That technology will deliver us from the ills that it created is “magical thinking” as James Howard Kunstler says – though, well, erm, okay I guess I don’t have a beef with term “magic”.  It’s true.  Magic itself is not inherently good.  It can, in fact, be used to influence people to consume, to “buy into” the status quo. We marvel at our own bedazzlement.  We laud our actors who entertain us into a state of distraction, whose fictions capture our imagination.  We believe, or suspend disbelief, in the ability of consumer goods to deliver a solid, seamless reality where product types are improved each year and “coolness” may likewise be perennially purchased.

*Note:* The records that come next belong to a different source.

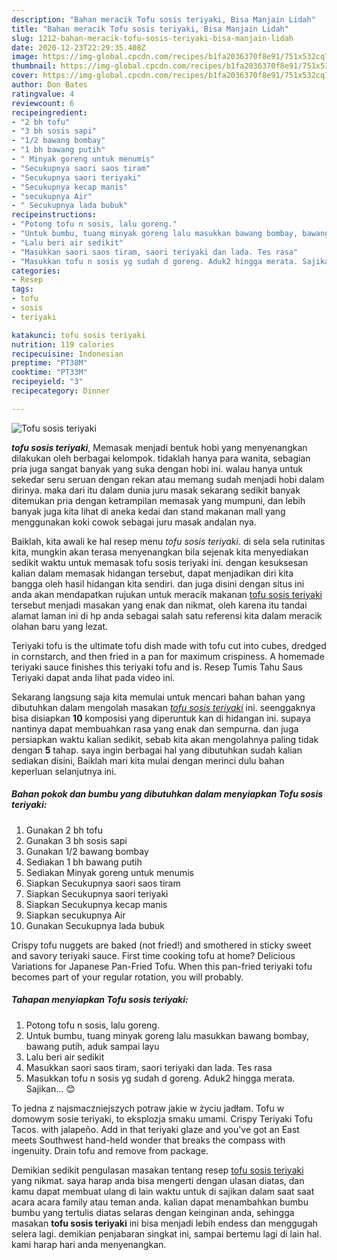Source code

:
 ```yaml
---
description: "Bahan meracik Tofu sosis teriyaki, Bisa Manjain Lidah"
title: "Bahan meracik Tofu sosis teriyaki, Bisa Manjain Lidah"
slug: 1212-bahan-meracik-tofu-sosis-teriyaki-bisa-manjain-lidah
date: 2020-12-23T22:29:35.408Z
image: https://img-global.cpcdn.com/recipes/b1fa2036370f8e91/751x532cq70/tofu-sosis-teriyaki-foto-resep-utama.jpg
thumbnail: https://img-global.cpcdn.com/recipes/b1fa2036370f8e91/751x532cq70/tofu-sosis-teriyaki-foto-resep-utama.jpg
cover: https://img-global.cpcdn.com/recipes/b1fa2036370f8e91/751x532cq70/tofu-sosis-teriyaki-foto-resep-utama.jpg
author: Don Bates
ratingvalue: 4
reviewcount: 6
recipeingredient:
- "2 bh tofu"
- "3 bh sosis sapi"
- "1/2 bawang bombay"
- "1 bh bawang putih"
- " Minyak goreng untuk menumis"
- "Secukupnya saori saos tiram"
- "Secukupnya saori teriyaki"
- "Secukupnya kecap manis"
- "secukupnya Air"
- " Secukupnya lada bubuk"
recipeinstructions:
- "Potong tofu n sosis, lalu goreng."
- "Untuk bumbu, tuang minyak goreng lalu masukkan bawang bombay, bawang putih, aduk sampai layu"
- "Lalu beri air sedikit"
- "Masukkan saori saos tiram, saori teriyaki dan lada. Tes rasa"
- "Masukkan tofu n sosis yg sudah d goreng. Aduk2 hingga merata. Sajikan... 😊"
categories:
- Resep
tags:
- tofu
- sosis
- teriyaki

katakunci: tofu sosis teriyaki 
nutrition: 119 calories
recipecuisine: Indonesian
preptime: "PT38M"
cooktime: "PT33M"
recipeyield: "3"
recipecategory: Dinner

---
```



![Tofu sosis teriyaki](https://img-global.cpcdn.com/recipes/b1fa2036370f8e91/751x532cq70/tofu-sosis-teriyaki-foto-resep-utama.jpg)

<b><i>tofu sosis teriyaki</i></b>, Memasak menjadi bentuk hobi yang menyenangkan dilakukan oleh berbagai kelompok. tidaklah hanya para wanita, sebagian pria juga sangat banyak yang suka dengan hobi ini. walau hanya untuk sekedar seru seruan dengan rekan atau memang sudah menjadi hobi dalam dirinya. maka dari itu dalam dunia juru masak sekarang sedikit banyak ditemukan pria dengan ketrampilan memasak yang mumpuni, dan lebih banyak juga kita lihat di aneka kedai dan stand makanan mall yang menggunakan koki cowok sebagai juru masak andalan nya.

Baiklah, kita awali ke hal resep menu <i>tofu sosis teriyaki</i>. di sela sela rutinitas kita, mungkin akan terasa menyenangkan bila sejenak kita menyediakan sedikit waktu untuk memasak tofu sosis teriyaki ini. dengan kesuksesan kalian dalam memasak hidangan tersebut, dapat menjadikan diri kita bangga oleh hasil hidangan kita sendiri. dan juga disini dengan situs ini anda akan mendapatkan rujukan untuk meracik makanan <u>tofu sosis teriyaki</u> tersebut menjadi masakan yang enak dan nikmat, oleh karena itu tandai alamat laman ini di hp anda sebagai salah satu referensi kita dalam meracik olahan baru yang lezat.

Teriyaki tofu is the ultimate tofu dish made with tofu cut into cubes, dredged in cornstarch, and then fried in a pan for maximum crispiness. A homemade teriyaki sauce finishes this teriyaki tofu and is. Resep Tumis Tahu Saus Teriyaki dapat anda lihat pada video ini.


Sekarang langsung saja kita memulai untuk mencari bahan bahan yang dibutuhkan dalam mengolah masakan <u><i>tofu sosis teriyaki</i></u> ini. seenggaknya bisa disiapkan <b>10</b> komposisi yang diperuntuk kan di hidangan ini. supaya nantinya dapat membuahkan rasa yang enak dan sempurna. dan juga persiapkan waktu kalian sedikit, sebab kita akan mengolahnya paling tidak dengan <b>5</b> tahap. saya ingin berbagai hal yang dibutuhkan sudah kalian sediakan disini, Baiklah mari kita mulai dengan merinci dulu bahan keperluan selanjutnya ini.

<!--inarticleads1-->

##### Bahan pokok dan bumbu yang dibutuhkan dalam menyiapkan Tofu sosis teriyaki:

1. Gunakan 2 bh tofu
1. Gunakan 3 bh sosis sapi
1. Gunakan 1/2 bawang bombay
1. Sediakan 1 bh bawang putih
1. Sediakan  Minyak goreng untuk menumis
1. Siapkan Secukupnya saori saos tiram
1. Siapkan Secukupnya saori teriyaki
1. Siapkan Secukupnya kecap manis
1. Siapkan secukupnya Air
1. Gunakan  Secukupnya lada bubuk


Crispy tofu nuggets are baked (not fried!) and smothered in sticky sweet and savory teriyaki sauce. First time cooking tofu at home? Delicious Variations for Japanese Pan-Fried Tofu. When this pan-fried teriyaki tofu becomes part of your regular rotation, you will probably. 

<!--inarticleads2-->

##### Tahapan menyiapkan Tofu sosis teriyaki:

1. Potong tofu n sosis, lalu goreng.
1. Untuk bumbu, tuang minyak goreng lalu masukkan bawang bombay, bawang putih, aduk sampai layu
1. Lalu beri air sedikit
1. Masukkan saori saos tiram, saori teriyaki dan lada. Tes rasa
1. Masukkan tofu n sosis yg sudah d goreng. Aduk2 hingga merata. Sajikan... 😊


To jedna z najsmaczniejszych potraw jakie w życiu jadłam. Tofu w domowym sosie teriyaki, to eksplozja smaku umami. Crispy Teriyaki Tofu Tacos. with jalapeño. Add in that teriyaki glaze and you&#39;ve got an East meets Southwest hand-held wonder that breaks the compass with ingenuity. Drain tofu and remove from package. 

Demikian sedikit pengulasan masakan tentang resep <u>tofu sosis teriyaki</u> yang nikmat. saya harap anda bisa mengerti dengan ulasan diatas, dan kamu dapat membuat ulang di lain waktu untuk di sajikan dalam saat saat acara acara family atau teman anda. kalian dapat menambahkan bumbu bumbu yang tertulis diatas selaras dengan keinginan anda, sehingga masakan <b>tofu sosis teriyaki</b> ini bisa menjadi lebih endess dan menggugah selera lagi. demikian penjabaran singkat ini, sampai bertemu lagi di lain hal. kami harap hari anda menyenangkan.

A bad myth, a celebration of captiveness.  Everything is opposite.  Constraining our life energy into a safe standard conduit – it will never change; can’t I use this as a decisive argument that utopias – where all are equal – will never, ever materialize.  To help realize that those utopias by definition will never exist because their definition includes man, groups of men and women . . . therefore mass behavior will exist.  Might I use this definitive understanding to do away with the moral pangs that want to turn an idea like magic into an operative of some assumed good?  Might I still have compassion?  Do I have to scale the ideas of love, the good, and compassion into the redoubt of the family or of the tribe?

A small thought that pops up, I will welcome it into the circle as it arises and make peace with it in order to nullify it.